=== Section Start ===

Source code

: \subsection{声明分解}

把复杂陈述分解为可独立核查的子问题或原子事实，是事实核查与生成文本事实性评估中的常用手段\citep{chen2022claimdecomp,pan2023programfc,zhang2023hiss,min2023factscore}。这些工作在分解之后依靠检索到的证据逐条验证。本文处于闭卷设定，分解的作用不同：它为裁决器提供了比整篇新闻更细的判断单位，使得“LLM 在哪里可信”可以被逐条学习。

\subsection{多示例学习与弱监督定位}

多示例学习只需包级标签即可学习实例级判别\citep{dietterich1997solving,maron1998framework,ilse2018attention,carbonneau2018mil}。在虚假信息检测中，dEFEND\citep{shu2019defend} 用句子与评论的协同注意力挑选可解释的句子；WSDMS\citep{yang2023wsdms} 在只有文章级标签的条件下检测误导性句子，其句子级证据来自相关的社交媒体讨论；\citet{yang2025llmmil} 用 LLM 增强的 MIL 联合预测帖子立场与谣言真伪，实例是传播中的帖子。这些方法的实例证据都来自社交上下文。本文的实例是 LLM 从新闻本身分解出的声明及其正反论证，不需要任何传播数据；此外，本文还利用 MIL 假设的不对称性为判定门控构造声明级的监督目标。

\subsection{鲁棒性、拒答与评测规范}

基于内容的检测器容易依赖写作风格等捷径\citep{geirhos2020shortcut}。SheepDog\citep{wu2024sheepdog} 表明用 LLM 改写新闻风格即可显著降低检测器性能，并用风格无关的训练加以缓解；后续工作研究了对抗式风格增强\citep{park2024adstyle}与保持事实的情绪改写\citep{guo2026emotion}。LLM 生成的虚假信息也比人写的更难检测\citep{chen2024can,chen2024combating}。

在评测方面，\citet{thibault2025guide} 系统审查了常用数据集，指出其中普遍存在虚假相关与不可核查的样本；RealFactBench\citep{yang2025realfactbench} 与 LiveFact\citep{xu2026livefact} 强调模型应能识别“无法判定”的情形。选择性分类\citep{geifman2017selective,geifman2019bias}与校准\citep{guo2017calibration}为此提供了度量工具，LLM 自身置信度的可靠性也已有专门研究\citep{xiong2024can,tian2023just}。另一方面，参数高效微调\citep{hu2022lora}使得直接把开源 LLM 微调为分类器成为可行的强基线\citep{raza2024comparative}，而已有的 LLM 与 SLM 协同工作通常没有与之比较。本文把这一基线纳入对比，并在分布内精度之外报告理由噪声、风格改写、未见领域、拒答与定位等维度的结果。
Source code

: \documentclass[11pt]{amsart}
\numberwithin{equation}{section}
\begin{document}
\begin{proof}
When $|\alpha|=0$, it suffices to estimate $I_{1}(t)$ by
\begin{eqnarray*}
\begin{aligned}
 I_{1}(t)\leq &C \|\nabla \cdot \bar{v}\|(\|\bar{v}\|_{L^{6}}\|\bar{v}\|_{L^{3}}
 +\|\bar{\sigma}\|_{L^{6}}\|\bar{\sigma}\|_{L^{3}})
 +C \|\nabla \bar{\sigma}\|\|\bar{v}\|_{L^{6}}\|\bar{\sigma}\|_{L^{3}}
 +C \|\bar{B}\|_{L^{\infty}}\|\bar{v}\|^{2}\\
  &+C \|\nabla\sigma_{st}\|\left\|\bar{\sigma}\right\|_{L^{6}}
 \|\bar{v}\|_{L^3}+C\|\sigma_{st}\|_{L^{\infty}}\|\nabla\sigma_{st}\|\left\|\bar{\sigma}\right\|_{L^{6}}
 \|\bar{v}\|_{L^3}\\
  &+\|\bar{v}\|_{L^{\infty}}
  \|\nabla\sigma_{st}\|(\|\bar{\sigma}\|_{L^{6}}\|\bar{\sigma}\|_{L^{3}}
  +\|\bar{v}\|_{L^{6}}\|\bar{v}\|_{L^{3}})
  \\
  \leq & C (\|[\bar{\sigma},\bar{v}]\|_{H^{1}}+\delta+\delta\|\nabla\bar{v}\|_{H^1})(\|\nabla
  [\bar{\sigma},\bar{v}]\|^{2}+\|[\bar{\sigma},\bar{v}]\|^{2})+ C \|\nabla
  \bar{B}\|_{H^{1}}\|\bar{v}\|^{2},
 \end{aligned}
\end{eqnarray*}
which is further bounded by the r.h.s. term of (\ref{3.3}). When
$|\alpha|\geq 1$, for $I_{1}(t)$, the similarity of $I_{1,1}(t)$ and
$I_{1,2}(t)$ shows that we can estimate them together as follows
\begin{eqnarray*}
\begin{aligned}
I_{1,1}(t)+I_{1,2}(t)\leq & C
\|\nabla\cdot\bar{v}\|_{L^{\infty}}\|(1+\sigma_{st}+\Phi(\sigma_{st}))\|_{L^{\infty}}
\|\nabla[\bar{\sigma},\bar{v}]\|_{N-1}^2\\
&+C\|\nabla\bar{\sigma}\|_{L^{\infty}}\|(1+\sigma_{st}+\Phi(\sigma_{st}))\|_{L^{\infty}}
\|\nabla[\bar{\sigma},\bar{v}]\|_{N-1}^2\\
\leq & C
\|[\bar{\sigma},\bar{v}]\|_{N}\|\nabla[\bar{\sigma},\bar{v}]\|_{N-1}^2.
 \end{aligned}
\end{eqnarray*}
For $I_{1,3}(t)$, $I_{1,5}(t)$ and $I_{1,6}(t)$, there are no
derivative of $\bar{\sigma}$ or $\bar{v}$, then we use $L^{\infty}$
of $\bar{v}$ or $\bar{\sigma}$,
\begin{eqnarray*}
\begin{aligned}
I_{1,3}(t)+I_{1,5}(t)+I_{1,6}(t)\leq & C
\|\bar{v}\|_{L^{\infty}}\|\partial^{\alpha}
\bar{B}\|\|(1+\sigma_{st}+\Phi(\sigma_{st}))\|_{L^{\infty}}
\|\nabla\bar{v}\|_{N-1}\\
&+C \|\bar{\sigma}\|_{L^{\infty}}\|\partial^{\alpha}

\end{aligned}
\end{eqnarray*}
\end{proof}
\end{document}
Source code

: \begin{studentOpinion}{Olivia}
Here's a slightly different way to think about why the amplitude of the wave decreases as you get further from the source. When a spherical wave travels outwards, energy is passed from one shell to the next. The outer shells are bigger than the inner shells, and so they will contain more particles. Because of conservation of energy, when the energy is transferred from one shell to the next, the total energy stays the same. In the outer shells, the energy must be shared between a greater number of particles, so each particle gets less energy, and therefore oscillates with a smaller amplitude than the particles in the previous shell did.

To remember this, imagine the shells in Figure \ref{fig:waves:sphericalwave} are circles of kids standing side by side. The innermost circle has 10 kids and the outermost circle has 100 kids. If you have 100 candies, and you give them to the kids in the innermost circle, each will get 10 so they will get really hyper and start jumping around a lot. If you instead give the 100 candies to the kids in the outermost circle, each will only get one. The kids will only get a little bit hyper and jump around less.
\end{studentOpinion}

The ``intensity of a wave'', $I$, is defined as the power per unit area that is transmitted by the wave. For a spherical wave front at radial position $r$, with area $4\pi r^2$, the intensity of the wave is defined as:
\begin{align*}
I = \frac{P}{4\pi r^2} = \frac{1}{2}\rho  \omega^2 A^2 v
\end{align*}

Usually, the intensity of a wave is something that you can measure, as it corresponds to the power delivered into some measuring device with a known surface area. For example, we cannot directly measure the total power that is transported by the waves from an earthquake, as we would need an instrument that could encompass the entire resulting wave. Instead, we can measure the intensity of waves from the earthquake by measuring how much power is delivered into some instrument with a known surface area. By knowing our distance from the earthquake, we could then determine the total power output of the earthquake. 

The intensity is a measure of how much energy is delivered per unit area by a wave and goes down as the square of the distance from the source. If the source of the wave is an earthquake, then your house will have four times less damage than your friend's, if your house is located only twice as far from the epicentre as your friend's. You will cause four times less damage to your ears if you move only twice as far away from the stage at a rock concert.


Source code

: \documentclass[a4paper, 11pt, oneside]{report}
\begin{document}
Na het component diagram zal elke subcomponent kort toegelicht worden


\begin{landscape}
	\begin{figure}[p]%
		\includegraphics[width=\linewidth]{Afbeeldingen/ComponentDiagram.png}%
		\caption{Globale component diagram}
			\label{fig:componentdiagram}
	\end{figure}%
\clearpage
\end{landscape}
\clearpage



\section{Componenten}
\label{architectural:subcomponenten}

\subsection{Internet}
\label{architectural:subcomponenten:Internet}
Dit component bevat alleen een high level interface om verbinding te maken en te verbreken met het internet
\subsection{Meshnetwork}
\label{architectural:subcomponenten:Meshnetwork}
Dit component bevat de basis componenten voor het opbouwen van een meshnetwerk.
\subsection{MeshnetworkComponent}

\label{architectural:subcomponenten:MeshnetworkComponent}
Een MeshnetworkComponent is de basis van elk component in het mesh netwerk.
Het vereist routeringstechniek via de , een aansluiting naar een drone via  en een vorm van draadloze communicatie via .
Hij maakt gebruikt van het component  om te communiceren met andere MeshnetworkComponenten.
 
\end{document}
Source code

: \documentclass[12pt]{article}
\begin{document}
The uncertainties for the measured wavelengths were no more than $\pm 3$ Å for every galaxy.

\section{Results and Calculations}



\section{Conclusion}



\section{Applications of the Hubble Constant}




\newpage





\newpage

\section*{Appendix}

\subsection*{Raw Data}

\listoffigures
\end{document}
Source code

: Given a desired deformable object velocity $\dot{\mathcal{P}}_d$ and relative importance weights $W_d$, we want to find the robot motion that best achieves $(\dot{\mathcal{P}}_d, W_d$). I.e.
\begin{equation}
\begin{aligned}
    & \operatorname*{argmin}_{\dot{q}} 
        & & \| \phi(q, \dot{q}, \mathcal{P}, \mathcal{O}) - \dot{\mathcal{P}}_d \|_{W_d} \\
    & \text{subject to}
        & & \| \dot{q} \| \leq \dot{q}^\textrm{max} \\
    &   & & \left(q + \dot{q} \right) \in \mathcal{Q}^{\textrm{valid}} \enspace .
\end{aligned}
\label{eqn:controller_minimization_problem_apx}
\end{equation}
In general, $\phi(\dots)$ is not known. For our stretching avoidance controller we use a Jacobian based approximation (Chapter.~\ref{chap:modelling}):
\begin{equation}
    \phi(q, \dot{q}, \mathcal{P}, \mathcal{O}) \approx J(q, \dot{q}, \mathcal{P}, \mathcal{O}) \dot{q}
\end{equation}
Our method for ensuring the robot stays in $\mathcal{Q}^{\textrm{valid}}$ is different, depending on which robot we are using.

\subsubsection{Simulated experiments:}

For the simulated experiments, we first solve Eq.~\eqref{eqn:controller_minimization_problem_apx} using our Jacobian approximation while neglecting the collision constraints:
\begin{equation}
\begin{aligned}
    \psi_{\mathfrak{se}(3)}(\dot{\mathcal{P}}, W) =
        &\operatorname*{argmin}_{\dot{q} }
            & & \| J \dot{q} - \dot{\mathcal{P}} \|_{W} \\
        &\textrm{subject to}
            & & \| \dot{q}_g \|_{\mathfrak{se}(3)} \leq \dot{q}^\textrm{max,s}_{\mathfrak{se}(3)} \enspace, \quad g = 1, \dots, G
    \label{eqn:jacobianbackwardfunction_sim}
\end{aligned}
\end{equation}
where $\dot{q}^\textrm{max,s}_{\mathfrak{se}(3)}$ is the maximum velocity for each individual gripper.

=== Section End ===

How to complete this task ->
Your answer should be the lines of the records that include the word "experiments".

Output for this exercise ->
\subsubsection{Simulated experiments:}
For the simulated experiments, we first solve Eq.~\eqref{eqn:controller_minimization_problem_apx} using our Jacobian approximation while neglecting the collision constraints:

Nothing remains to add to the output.